NEW DELHI: I wake up to my mother fervently shaking my shoulder. Disregarding my obvious displeasure at being woken up at 9 a.m. on a Sunday, she thrusts her phone screen in front of my barely open eyes. The occasion is a “must-watch” WhatsApp video advising women to check for the child lock hidden on the inside of car doors, to deter potential rapists from confining women using the mechanism. As I check my own phone, I see that three more concerned Aunties have alerted me of this life hack of sorts.
“Taxis are not safe for women!” says one such WhatsApp message.
I begin to wonder—what exactly is safe for women anymore? How many measures must a woman take before she is completely protected from sexual violence?
This PSA video comes in the wake of an increasing number of rapes occurring in moving vehicles in New Delhi, the most famous (at least in terms of reportage) of which was the Nirbhaya case. The most recent case, however, is the rape of a 22-year-old Sikkimese woman, who was forcibly abducted from her Gurgaon PG and raped for hours in a moving car before being dumped on the road.
The climbing rape statistics in the city only add to my mother’s worries, and those of women all over the city. The number of reported cases in Delhi alone have increased from 706 in 2012 to 2199 in 2016.
However, what proves to be as horrifying as these figures, if not more, is our response to such incidents. The onus of preventing rape seems to lie on the survivor of the crime rather than the perpetrator. With every new report of sexual violence against women, our paranoia increases, heightening the need to safeguard ourselves against such crimes. Our energies are spent in confining a woman’s world, decreasing her presence in the public sphere, instead of securing her right to exist outside her home.
As I prepare to leave for an internship in Delhi, my mother suggests that I install the Delhi Police Women’s Helpline application on my phone. Once that is done, we are ordering pepper sprays on Amazon.
“It should be small enough to fit in your bag.” she says matter-of-factly.
“Should I look for a portable chainsaw too?” I retort, exasperated.
She shakes her head somberly whilst telling me that this is not a joke.
“Yes it isn’t. That is the problem”, I mutter.
I am supposed to catch an early morning train to Delhi for which I decide my outfit well in advance– nothing form-fitting of course. Once in the train, I ask my co-passenger if he would be willing to trade his aisle seat for my window one. Why? The aisle seat allows for quick escapes.
My parents call me every hour of the journey to check on me. “Don’t use the bathroom while the train is stationary. Someone might grab you from the outside or push you from the inside.” they tell me for the third time in three hours. I obey, of course. These are measures that I have always taken while travelling by train.
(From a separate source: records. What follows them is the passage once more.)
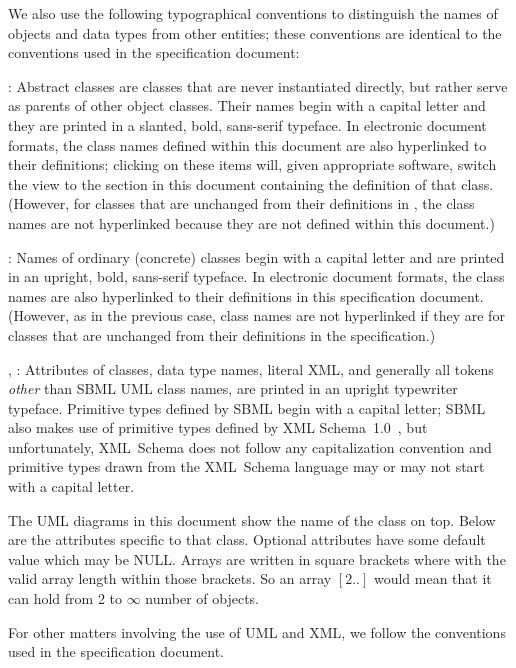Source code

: We also use the following typographical conventions to distinguish the
names of objects and data types from other entities; these conventions
are identical to the conventions used in the \sbmlthreecore specification
document:

\begin{description}

\item {}: Abstract classes are classes that
  are never instantiated directly, but rather serve as parents of other
  object classes.  Their names begin with a capital letter and they are
  printed in a slanted, bold, sans-serif typeface.  In electronic
  document formats, the class names defined within this document are
  also hyperlinked to their definitions; clicking
  on these items will, given appropriate software, switch the view to
  the section in this document containing the definition of that class.
  (However, for classes that are unchanged from their definitions in
  \sbmlthreecore, the class names are not hyperlinked because they
  are not defined within this document.)

\item {}: Names of ordinary (concrete) classes begin with a
  capital letter and are printed in an upright, bold, sans-serif
  typeface.  In electronic document formats, the class names are also
  hyperlinked to their definitions in this specification document.
  (However, as in the previous case, class names are not hyperlinked if
  they are for classes that are unchanged from their definitions in the
  \sbmlthreecore specification.)

\item {}, : Attributes of classes, data
  type names, literal XML, and generally all tokens \emph{other} than
  SBML UML class names, are printed in an upright typewriter typeface.
  Primitive types defined by SBML begin with a capital letter; SBML also
  makes use of primitive types defined by XML
  Schema~1.0~\citep{biron:2000,fallside:2000,thompson:2000}, but
  unfortunately, XML~Schema does not follow any capitalization
  convention and primitive types drawn from the XML~Schema language may
  or may not start with a capital letter.

\end{description}

The UML diagrams in this document show the name of the class on top. Below are the attributes specific to that class. Optional attributes have some default value which may be NULL. Arrays are written in square brackets where with the valid array length within those brackets. So an array $[2..]$ would mean that it can hold from 2 to $\infty$ number of objects.

For other matters involving the use of UML and XML, we follow the
conventions used in the \sbmlthreecore specification document.

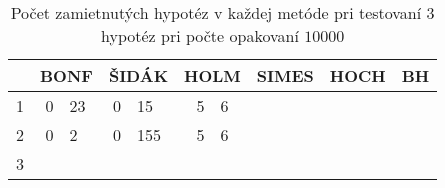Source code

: \begin{table}[h!]
  \centering
  \begin{tabular}{|c|r@{.}l|r@{.}l|r@{.}l|r@{.}l|r@{.}l|r@{.}l|}
    \hline
     & \multicolumn{2}{c}{BONF} & \multicolumn{2}{c}{ŠIDÁK} & \multicolumn{2}{c}{HOLM} 
     & \multicolumn{2}{c}{SIMES} & \multicolumn{2}{c}{HOCH} & \multicolumn{2}{c}{BH} \\ \hline
    1 & 0&23 & 0&15 & 5 & 6\\ \hline
    2 & 0&2 & 0&155 & 5 & 6\\ \hline
    3 & \\ \hline
  \end{tabular}
  \caption{Počet zamietnutých hypotéz v každej metóde pri testovaní $3$ hypotéz 
  pri počte opakovaní $10000$}
  \label{tab04:}
\end{table}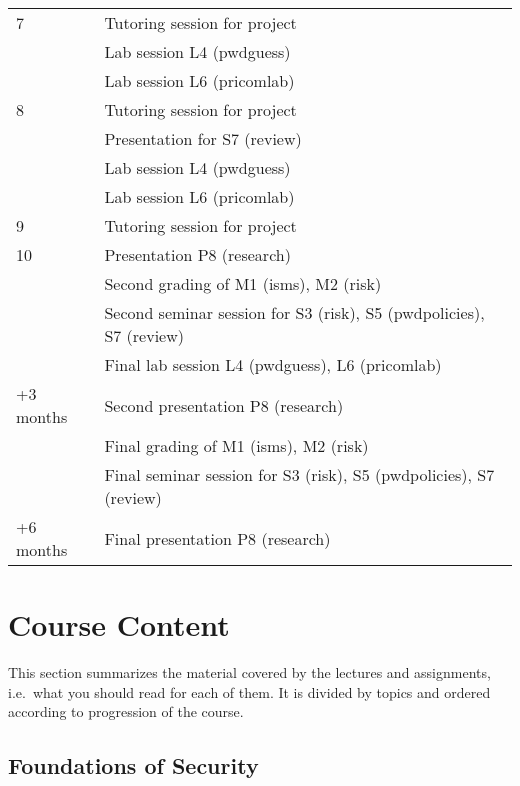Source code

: \begin{table}
\begin{tabular}{lp{9cm}}
    \midrule
    7
      & Tutoring session for project\\
      & Lab session L4 (pwdguess)\\
      & Lab session L6 (pricomlab)\\
    \midrule
    8
      & Tutoring session for project\\
      & Presentation for S7 (review)\\
      & Lab session L4 (pwdguess)\\
      & Lab session L6 (pricomlab)\\
    \midrule
    9
      & Tutoring session for project\\
    \midrule
    10
      & Presentation P8 (research)\\
      & Second grading of M1 (isms), M2 (risk)\\
      & Second seminar session for S3 (risk), S5 (pwdpolicies), S7 (review)\\
      & Final lab session L4 (pwdguess), L6 (pricomlab)\\
    \midrule
    +3 months
      & Second presentation P8 (research)\\
      & Final grading of M1 (isms), M2 (risk)\\
      & Final seminar session for S3 (risk), S5 (pwdpolicies), S7 (review)\\
    \midrule
    +6 months
      & Final presentation P8 (research)\\
    \bottomrule
  \end{tabular}
\end{table}


\section{Course Content}

This section summarizes the material covered by the lectures and assignments, 
i.e.~what you should read for each of them.
It is divided by topics and ordered according to progression of the course.

\subsection{Foundations of Security}


%
%
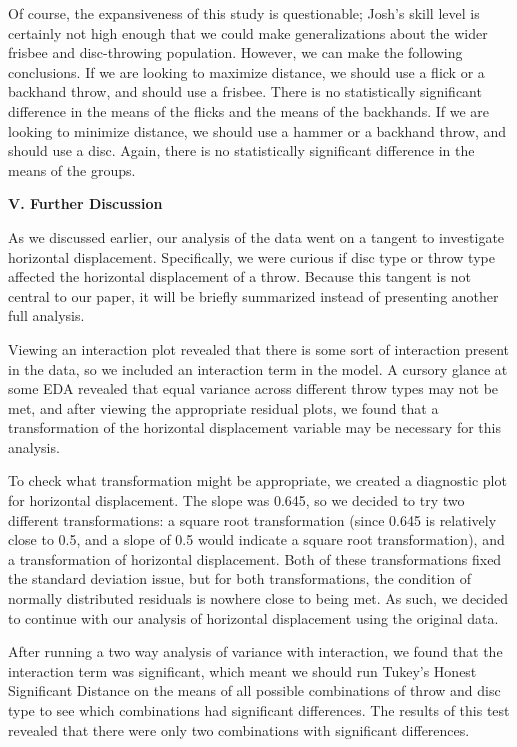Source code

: \documentclass[letter,12pt]{article}
\begin{document}
  Of course, the expansiveness of this study is questionable; Josh’s skill level is certainly not high enough that we could make generalizations about the wider frisbee and disc-throwing population. However, we can make the following conclusions. If we are looking to maximize distance, we should use a flick or a backhand throw, and should use a frisbee. There is no statistically significant difference in the means of the flicks and the means of the backhands. If we are looking to minimize distance, we should use a hammer or a backhand throw, and should use a disc. Again, there is no statistically significant difference in the means of the groups.\par
	
	\begin{center}
		\textbf{V. Further Discussion}\par
	\end{center}
	\justify
	As we discussed earlier, our analysis of the data went on a tangent to investigate horizontal displacement. Specifically, we were curious if disc type or throw type affected the horizontal displacement of a throw. Because this tangent is not central to our paper, it will be briefly summarized instead of presenting another full analysis.\par
	Viewing an interaction plot revealed that there is some sort of interaction present in the data, so we included an interaction term in the model. A cursory glance at some EDA revealed that equal variance across different throw types may not be met, and after viewing the appropriate residual plots, we found that a transformation of the horizontal displacement variable may be necessary for this analysis.\par
	To check what transformation might be appropriate, we created a diagnostic plot for horizontal displacement. The slope was 0.645, so we decided to try two different transformations: a square root transformation (since 0.645 is relatively close to 0.5, and a slope of 0.5 would indicate a square root transformation), and a transformation of horizontal displacement. Both of these transformations fixed the standard deviation issue, but for both transformations, the condition of normally distributed residuals is nowhere close to being met. As such, we decided to continue with our analysis of horizontal displacement using the original data. \par
	After running a two way analysis of variance with interaction, we found that the interaction term was significant, which meant we should run Tukey’s Honest Significant Distance on the means of all possible combinations of throw and disc type to see which combinations had significant differences. The results of this test revealed that there were only two combinations with significant differences.\par
\end{document}
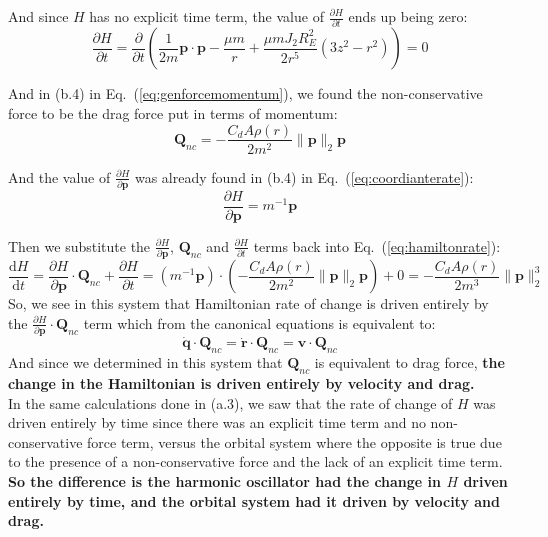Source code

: \documentclass[titlepage]{article}
\begin{document}
And since $H$ has no explicit time term, the value of $\frac{\partial H}{\partial t}$ ends up being zero:
\begin{equation}
	\frac{\partial H}{\partial t}=\frac{\partial}{\partial t}\left(\frac{1}{2m}\boldsymbol{p}\cdot\boldsymbol{p}-\frac{\mu m}{r}+\frac{\mu mJ_2R_E^2}{2r^5}\left(3z^2-r^2\right)\right)=0
\end{equation}

And in (b.4) in Eq.~(\ref{eq:genforcemomentum}), we found the non-conservative force to be the drag force put in terms of momentum:
\begin{equation}
	\boldsymbol{Q}_{nc}=-\frac{C_dA\rho(r)}{2m^2}\|\boldsymbol{p}\|_2\boldsymbol{p}
\end{equation}

And the value of $\frac{\partial H}{\partial \boldsymbol{p}}$ was already found in (b.4) in Eq.~(\ref{eq:coordianterate}):
\begin{equation}
	\frac{\partial H}{\partial \boldsymbol{p}}=m^{-1}\boldsymbol{p}
\end{equation}

\begin{mdframed}[linewidth=1pt, innertopmargin=10pt, innerbottommargin=10pt]
	Then we substitute the $\frac{\partial H}{\partial \boldsymbol{p}}$, $\boldsymbol{Q}_{nc}$ and $\frac{\partial H}{\partial t}$ terms back into Eq.~(\ref{eq:hamiltonrate}):
	\begin{equation}
		\frac{\mathrm{d}H}{\mathrm{d}t}=\frac{\partial H}{\partial\boldsymbol{p}}\cdot\boldsymbol{Q}_{nc}+\frac{\partial H}{\partial t}=\left(m^{-1}\boldsymbol{p}\right)\cdot\left(-\frac{C_dA\rho(r)}{2m^2}\|\boldsymbol{p}\|_2\boldsymbol{p}\right)+0=-\frac{C_dA\rho(r)}{2m^3}\|\boldsymbol{p}\|_2^3
	\end{equation}
	So, we see in this system that Hamiltonian rate of change is driven entirely by the $\frac{\partial H}{\partial\boldsymbol{p}}\cdot\boldsymbol{Q}_{nc}$ term which from the canonical equations is equivalent to:
	\begin{equation}
		\dot{\boldsymbol{q}}\cdot\boldsymbol{Q}_{nc}=\dot{\boldsymbol{r}}\cdot\boldsymbol{Q}_{nc}=\boldsymbol{v}\cdot\boldsymbol{Q}_{nc}
	\end{equation}
	And since we determined in this system that $\boldsymbol{Q}_{nc}$ is equivalent to drag force,\textbf{ the change in the Hamiltonian is driven entirely by velocity and drag.} \\
	
	In the same calculations done in (a.3), we saw that the rate of change of $H$ was driven entirely by time since there was an explicit time term and no non-conservative force term, versus the orbital system where the opposite is true due to the presence of a non-conservative force and the lack of an explicit time term. \\ 
	
	\textbf{So the difference is the harmonic oscillator had the change in $H$ driven entirely by time, and the orbital system had it driven by velocity and drag.}
\end{mdframed}
\end{document}
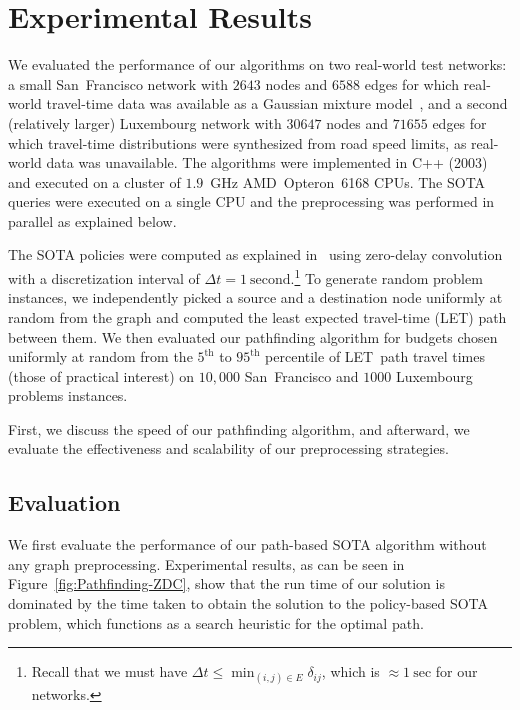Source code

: \documentclass[oribibl]{llncs}
\begin{document}
	\section{Experimental Results}

			We evaluated the performance of our algorithms on two real-world test networks: a small San~Francisco
			network with $2643$ nodes and $6588$ edges for which real-world travel-time data was
			available as a Gaussian mixture model~\citep{hunter2013path}, and a second (relatively larger)
			Luxembourg network with $30647$ nodes and $71655$ edges for which travel-time distributions
			were synthesized from road speed limits, as real-world data was unavailable.
			The algorithms were implemented in C++ (2003) and executed on a cluster of
			$1.9$~GHz AMD~Opteron\texttrademark~6168 CPUs. The SOTA queries were executed on a single CPU
			and the preprocessing was performed in parallel as explained below.

			The SOTA policies were computed as explained in~\cite{samaranayake2012tractable,samaranayake2012speedup}
			using zero-delay convolution with a discretization interval of
			$\Delta t = 1\ \mathrm{second}$.\footnote
			{
				Recall that we must have $\Delta t \leq \min_{(i,j)\in E} \delta_{ij}$, which is
				$\approx 1~\mathrm{sec}$ for our networks.
			}
			To generate random problem instances, we independently picked a source and a destination node
			uniformly at random from the graph
			and computed the least expected travel-time (LET) path between them.
			We then evaluated our pathfinding algorithm
			for budgets chosen uniformly at random from the $5^\mathrm{th}$ to $95^\mathrm{th}$
			percentile of LET~path travel times (those of practical interest) on
			$10,000$ San~Francisco and $1000$ Luxembourg problems instances.

			First, we discuss the speed of our pathfinding algorithm, and afterward,
			we evaluate the effectiveness and scalability of our preprocessing strategies.

		\subsection{Evaluation}

			We first evaluate the performance of our path-based SOTA algorithm without any graph preprocessing.
			Experimental results, as can be seen in Figure~\ref{fig:Pathfinding-ZDC}, show that the run time of
			our solution is dominated by the time taken to obtain the solution to the policy-based SOTA problem,
			which functions as a search heuristic for the optimal path.
\end{document}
The train ride ends at New Delhi Railway Station, but the rape prevention measures accompany me everywhere. At least ten minutes are spent every night in deciding what to wear in the morning. Does my bra strap show? Too much cleavage? Visible panty lines? Will I attract too much attention if I wear this? All these questions run through my mind even as I try to sleep.
The morning arrives and I realize I have not contemplated my outfit enough. My aunt tells me that my behind look prominent in my pants of choice. Apparently, even the outline of an anatomical structure common to all members of the human race is something to be kept under wraps. I am dropped off to the metro station, where I hurry to the women’s coach at the end of the platform. I ponder over the reasons why we need a women’s coach at all, daily eve-teasing and harassment being one of the main ones. The fact that women get regularly harassed in the normal coaches is common knowledge.
As I return from my internship, I drop a message to my mother telling her that I am on my way back. “Hurry, it’s going to be dark soon!” she replies. Taking an auto from the metro station, I switch on Google Maps for I am in unfamiliar territory, and cannot trust the auto driver to take me home safely.
It’s 6 p.m. now and I have made it back before sunset. I mentally tick off everything on my list of rape prevention measures as a notification lights up my phone screen. It is yet another WhatsApp message containing a link to an article introducing an invention called the ‘electro-shoe’, made by some well-meaning entrepreneur intending to prevent rape. The shoe can be used to inflict an electric shock on the rapist, and simultaneously send alerts to the police or family members of the threatened woman.
Somehow, I cannot appreciate the ‘electro-shoe’.
I am glad that issues over women’s safety provide many entrepreneurial opportunities, but I am sick of anticipating rape.